Your answer should consist of the lines in the listing that hold "utilization".
-*-
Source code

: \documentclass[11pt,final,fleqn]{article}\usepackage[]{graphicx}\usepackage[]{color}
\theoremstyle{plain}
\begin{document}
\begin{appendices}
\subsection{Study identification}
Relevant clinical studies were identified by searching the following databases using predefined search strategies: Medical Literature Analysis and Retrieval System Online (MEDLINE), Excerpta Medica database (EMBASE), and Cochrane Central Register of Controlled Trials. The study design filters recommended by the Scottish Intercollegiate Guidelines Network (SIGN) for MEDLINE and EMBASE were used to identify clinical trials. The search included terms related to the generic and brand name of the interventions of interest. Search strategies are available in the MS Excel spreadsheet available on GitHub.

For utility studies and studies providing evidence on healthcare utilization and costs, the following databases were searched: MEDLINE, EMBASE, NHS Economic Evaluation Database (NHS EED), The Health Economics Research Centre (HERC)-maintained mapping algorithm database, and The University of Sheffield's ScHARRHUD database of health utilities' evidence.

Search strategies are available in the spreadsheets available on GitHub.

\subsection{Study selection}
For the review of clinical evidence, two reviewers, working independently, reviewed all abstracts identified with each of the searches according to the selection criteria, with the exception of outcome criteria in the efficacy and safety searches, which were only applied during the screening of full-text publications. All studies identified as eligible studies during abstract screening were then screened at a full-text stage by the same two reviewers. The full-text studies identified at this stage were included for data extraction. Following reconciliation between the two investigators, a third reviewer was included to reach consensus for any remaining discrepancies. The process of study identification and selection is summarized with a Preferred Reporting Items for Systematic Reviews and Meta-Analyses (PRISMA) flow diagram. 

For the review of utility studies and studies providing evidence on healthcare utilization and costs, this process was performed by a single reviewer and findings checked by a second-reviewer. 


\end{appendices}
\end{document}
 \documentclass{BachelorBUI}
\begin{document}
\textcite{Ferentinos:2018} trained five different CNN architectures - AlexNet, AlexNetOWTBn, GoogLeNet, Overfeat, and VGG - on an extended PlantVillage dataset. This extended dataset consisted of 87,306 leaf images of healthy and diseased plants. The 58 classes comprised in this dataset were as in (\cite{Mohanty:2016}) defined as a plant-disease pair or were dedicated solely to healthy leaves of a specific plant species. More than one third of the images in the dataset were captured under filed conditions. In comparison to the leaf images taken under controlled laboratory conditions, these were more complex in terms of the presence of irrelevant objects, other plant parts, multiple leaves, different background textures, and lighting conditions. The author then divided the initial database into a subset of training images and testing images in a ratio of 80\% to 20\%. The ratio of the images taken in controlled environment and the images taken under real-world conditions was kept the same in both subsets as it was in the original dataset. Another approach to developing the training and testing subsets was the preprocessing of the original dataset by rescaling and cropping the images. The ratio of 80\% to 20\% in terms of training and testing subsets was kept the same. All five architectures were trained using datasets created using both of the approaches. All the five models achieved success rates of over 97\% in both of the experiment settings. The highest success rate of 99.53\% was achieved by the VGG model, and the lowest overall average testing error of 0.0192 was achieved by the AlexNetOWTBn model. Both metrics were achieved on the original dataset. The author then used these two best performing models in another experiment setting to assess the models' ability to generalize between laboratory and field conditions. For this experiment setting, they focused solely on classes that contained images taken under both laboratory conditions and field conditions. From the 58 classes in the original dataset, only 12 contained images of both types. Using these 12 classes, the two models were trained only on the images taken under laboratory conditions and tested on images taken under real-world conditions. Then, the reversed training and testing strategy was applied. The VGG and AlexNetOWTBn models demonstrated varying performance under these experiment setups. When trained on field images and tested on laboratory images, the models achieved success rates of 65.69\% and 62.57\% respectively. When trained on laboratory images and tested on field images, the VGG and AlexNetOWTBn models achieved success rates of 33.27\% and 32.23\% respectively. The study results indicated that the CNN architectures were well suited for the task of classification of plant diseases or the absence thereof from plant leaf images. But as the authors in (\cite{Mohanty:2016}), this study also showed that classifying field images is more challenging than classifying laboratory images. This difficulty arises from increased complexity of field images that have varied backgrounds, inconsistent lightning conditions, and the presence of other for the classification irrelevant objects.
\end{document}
-*-
• **RESPONSE TO THE EXERCISE**:
For utility studies and studies providing evidence on healthcare utilization and costs, the following databases were searched: MEDLINE, EMBASE, NHS Economic Evaluation Database (NHS EED), The Health Economics Research Centre (HERC)-maintained mapping algorithm database, and The University of Sheffield's ScHARRHUD database of health utilities' evidence.
For the review of utility studies and studies providing evidence on healthcare utilization and costs, this process was performed by a single reviewer and findings checked by a second-reviewer. 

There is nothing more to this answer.